No, they just mean to turn on your radio.

There was a small radio on the bedside table, and before Inez reached it, Ulises could hear the sirens calling, a series of long, low wails. Inez tuned the dial, but all Ulises heard was static. They waited a minute, and then the static was cut off by an echoing voice. The voice said that local brigades were preparing for evacuation and that people should make their way along designated evacuation routes to designated evacuation sites. The city would flood, but there was time to safely and methodically exit. But first prepare yourselves. Do not forget water bottles, and pack extra medicine of any sort if you have it. There will be food and cots. There will be heat if it gets cold. The inhabitants of Havana will be cared for. Wait for further instructions.

Who's speaking? Ulises asked.

That's Castro, Inez said. If we had a television, we could watch him predict the pattern of the storm. He likes talking in front of maps. He refers to hurricanes as a bad bit of weather.

You seem to treat it as such, Ulises said.

Inez looked at him and said, I should go. I have to get food and water before the flooding starts.

How long do you think the city will be underwater? he asked.

Three days. It should be two, but the city sewers are old and drain slowly.

You'll be alone for three days in an apartment, Ulises said. I'd get lonely, or claustrophobic, if I had to stay inside for that long.

Ulises got out of bed and put on his pants, but when Inez said she did not need him to walk her out, he left his shirt on the floor. Moving around the room, he felt very hot, and when Inez touched him before leaving, she said, You're badly sunburned. You should cover your head in damp towels. It's going to hurt tomorrow. Your skin feels about to burst.

Ulises touched his scalp and winced. The skin had tightened, and he could feel the same effect on the back of his neck.

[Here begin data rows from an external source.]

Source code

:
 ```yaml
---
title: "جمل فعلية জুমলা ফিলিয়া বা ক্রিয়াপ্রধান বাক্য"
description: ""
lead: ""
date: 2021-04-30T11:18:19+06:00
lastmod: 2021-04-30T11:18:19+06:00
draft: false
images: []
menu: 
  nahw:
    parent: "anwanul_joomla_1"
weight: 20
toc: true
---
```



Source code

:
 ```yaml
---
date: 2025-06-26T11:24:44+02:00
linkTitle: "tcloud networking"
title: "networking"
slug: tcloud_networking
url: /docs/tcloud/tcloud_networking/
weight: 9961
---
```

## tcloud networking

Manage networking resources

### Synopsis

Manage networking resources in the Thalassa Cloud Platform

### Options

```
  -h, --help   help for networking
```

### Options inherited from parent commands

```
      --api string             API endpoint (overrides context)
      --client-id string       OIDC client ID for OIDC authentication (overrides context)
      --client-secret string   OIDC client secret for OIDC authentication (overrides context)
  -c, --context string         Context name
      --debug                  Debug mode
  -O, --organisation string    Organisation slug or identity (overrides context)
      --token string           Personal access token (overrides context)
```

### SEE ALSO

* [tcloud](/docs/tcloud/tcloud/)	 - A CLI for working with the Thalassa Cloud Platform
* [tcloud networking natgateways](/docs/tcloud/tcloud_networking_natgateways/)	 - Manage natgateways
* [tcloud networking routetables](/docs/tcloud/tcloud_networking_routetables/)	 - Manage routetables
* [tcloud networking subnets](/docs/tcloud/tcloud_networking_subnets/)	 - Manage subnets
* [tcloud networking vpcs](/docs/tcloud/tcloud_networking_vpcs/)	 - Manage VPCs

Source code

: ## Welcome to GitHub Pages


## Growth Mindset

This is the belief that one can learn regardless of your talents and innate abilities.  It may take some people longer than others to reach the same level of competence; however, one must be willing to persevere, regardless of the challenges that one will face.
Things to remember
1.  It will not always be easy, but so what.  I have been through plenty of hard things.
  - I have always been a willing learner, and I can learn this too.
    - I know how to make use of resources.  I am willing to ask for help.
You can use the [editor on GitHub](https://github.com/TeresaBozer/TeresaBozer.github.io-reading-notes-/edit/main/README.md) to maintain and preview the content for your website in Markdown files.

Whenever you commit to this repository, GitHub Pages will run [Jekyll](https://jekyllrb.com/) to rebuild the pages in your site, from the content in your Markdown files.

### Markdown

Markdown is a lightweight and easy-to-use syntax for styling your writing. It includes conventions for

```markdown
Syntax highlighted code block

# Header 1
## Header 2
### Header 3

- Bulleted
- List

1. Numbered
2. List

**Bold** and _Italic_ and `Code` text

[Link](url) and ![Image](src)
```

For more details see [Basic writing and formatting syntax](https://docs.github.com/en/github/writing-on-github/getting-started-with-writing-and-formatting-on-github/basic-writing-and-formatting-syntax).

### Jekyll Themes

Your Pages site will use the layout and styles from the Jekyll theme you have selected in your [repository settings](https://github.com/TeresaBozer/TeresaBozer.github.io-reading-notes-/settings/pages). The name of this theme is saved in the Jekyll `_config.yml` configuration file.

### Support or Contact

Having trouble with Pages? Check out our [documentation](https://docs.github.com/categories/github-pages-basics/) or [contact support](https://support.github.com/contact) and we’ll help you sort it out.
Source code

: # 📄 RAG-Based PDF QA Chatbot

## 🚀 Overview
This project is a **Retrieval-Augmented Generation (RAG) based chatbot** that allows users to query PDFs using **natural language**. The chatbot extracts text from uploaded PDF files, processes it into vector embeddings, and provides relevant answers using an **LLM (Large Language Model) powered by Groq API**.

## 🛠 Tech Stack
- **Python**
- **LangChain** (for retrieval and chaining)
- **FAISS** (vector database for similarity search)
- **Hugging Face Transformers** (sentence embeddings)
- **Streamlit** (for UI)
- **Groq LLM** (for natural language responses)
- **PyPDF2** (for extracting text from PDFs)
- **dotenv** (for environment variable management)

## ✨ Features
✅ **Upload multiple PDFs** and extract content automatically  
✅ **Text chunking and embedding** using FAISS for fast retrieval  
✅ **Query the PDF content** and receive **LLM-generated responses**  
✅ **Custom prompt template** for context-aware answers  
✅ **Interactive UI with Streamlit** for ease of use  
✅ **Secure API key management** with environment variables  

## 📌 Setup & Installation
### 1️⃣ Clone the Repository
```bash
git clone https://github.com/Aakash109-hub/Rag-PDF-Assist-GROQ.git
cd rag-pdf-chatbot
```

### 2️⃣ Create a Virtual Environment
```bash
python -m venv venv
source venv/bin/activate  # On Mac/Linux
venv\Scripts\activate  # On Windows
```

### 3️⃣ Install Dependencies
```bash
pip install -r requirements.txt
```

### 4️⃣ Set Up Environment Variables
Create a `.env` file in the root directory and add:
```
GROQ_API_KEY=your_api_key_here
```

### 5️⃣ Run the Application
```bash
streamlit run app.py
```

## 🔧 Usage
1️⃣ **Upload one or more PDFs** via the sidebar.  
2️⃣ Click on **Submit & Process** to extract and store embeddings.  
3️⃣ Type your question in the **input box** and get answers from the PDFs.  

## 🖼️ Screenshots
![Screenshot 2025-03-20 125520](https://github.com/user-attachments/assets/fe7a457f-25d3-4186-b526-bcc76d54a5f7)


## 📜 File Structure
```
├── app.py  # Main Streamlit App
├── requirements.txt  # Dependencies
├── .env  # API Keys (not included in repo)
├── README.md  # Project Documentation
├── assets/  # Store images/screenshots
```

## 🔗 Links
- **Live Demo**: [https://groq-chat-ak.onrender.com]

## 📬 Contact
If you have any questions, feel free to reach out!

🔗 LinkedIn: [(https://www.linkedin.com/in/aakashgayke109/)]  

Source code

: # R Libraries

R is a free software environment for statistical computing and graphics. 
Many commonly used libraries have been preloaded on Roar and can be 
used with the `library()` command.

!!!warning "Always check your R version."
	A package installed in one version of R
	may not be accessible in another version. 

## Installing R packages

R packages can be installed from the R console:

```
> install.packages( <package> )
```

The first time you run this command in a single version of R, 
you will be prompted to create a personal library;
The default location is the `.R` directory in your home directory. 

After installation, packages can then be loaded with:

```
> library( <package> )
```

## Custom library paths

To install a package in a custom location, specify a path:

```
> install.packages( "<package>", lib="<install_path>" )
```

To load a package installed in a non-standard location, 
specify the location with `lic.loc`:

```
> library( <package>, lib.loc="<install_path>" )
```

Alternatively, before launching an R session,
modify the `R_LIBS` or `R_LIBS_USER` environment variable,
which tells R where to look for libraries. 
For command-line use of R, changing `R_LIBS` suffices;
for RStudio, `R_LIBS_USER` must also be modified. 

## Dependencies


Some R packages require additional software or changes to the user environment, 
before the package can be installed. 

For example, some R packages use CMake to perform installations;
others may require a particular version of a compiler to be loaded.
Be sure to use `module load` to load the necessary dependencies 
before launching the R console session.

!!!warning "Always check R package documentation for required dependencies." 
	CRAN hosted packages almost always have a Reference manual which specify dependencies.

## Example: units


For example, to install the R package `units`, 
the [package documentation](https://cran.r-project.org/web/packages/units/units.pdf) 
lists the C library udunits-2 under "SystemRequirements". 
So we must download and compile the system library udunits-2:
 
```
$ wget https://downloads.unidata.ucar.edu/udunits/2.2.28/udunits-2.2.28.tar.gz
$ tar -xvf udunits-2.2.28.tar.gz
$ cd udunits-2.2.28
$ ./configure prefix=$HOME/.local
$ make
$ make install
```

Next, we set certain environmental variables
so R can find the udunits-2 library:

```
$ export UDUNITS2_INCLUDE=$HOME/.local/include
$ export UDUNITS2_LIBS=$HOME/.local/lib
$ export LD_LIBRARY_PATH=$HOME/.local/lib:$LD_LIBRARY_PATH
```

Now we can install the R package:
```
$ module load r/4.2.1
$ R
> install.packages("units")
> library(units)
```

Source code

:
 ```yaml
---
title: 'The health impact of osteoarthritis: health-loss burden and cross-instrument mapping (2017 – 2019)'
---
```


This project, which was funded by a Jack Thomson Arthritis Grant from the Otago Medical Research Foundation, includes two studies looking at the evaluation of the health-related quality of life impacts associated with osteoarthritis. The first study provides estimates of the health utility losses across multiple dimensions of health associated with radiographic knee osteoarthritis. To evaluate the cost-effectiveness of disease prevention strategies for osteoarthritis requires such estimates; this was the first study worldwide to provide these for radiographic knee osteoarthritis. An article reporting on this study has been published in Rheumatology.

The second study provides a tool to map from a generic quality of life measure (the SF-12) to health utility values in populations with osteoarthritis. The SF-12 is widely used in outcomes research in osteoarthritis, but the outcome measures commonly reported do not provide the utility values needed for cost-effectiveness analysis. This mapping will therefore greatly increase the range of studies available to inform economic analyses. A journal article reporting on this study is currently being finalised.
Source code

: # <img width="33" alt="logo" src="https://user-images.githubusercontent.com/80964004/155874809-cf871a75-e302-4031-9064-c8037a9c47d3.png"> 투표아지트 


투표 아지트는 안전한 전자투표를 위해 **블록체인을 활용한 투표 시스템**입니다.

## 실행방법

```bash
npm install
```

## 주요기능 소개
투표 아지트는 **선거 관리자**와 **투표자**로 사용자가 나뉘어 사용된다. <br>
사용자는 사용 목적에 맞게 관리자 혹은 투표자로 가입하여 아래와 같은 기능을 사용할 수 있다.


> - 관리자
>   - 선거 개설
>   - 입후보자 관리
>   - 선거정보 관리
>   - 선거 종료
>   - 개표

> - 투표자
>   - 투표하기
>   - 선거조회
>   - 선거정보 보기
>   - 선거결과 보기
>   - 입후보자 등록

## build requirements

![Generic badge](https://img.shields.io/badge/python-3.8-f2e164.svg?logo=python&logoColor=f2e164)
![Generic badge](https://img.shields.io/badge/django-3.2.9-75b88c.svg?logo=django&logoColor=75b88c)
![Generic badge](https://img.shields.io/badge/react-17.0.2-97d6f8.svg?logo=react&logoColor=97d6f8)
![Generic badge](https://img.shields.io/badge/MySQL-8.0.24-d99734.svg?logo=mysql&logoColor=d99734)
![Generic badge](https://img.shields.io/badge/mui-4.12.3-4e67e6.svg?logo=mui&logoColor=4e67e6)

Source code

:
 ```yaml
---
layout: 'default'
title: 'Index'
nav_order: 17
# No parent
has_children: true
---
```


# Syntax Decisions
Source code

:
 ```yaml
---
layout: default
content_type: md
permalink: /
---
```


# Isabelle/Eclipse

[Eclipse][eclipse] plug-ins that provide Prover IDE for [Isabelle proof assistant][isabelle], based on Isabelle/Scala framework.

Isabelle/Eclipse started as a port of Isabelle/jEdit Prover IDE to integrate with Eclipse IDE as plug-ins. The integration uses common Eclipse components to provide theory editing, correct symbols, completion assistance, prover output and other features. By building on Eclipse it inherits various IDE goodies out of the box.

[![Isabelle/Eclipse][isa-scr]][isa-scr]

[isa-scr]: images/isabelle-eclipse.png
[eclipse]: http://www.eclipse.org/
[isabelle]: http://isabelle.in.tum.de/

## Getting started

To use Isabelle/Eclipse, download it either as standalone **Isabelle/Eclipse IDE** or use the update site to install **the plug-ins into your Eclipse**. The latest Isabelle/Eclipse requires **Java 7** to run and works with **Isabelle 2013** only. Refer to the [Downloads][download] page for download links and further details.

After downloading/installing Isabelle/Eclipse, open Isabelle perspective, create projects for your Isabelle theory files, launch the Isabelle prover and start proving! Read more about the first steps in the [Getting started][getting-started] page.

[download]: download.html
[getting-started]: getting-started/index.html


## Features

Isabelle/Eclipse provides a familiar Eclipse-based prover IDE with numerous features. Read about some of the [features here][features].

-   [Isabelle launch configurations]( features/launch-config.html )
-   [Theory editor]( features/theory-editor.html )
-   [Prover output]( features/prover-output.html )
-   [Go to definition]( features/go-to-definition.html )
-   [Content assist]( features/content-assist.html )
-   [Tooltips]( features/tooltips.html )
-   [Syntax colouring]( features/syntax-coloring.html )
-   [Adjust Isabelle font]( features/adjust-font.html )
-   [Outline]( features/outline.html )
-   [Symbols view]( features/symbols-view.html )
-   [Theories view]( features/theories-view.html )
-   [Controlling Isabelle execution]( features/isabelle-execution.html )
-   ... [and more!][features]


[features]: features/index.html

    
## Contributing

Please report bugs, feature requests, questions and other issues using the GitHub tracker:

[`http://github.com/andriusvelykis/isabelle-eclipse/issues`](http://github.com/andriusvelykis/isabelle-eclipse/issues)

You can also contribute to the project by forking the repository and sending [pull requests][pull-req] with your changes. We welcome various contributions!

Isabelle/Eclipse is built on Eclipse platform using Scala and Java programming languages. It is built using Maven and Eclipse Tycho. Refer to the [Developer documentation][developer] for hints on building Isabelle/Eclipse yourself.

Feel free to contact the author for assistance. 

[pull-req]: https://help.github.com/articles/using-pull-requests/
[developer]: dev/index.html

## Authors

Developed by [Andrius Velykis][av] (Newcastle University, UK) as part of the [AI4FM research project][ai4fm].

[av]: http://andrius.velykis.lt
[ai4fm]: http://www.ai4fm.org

I didn't notice it until just now, he said.

You were preoccupied, she said.

She let him kiss her before she departed, for free this time, since he'd already paid her, and she was careful not to press her fingers too roughly into the side of his face, though Ulises felt an ache in the fingertips and thought, I'm sick with women. But then Inez left, and Ulises went to the bathroom, where he soaked the two washcloths hanging on the rack. He lay down again on the disheveled bed, made a mask of the wet towels over his chin, cheeks, forehead, and scalp, and after a while he managed to sleep.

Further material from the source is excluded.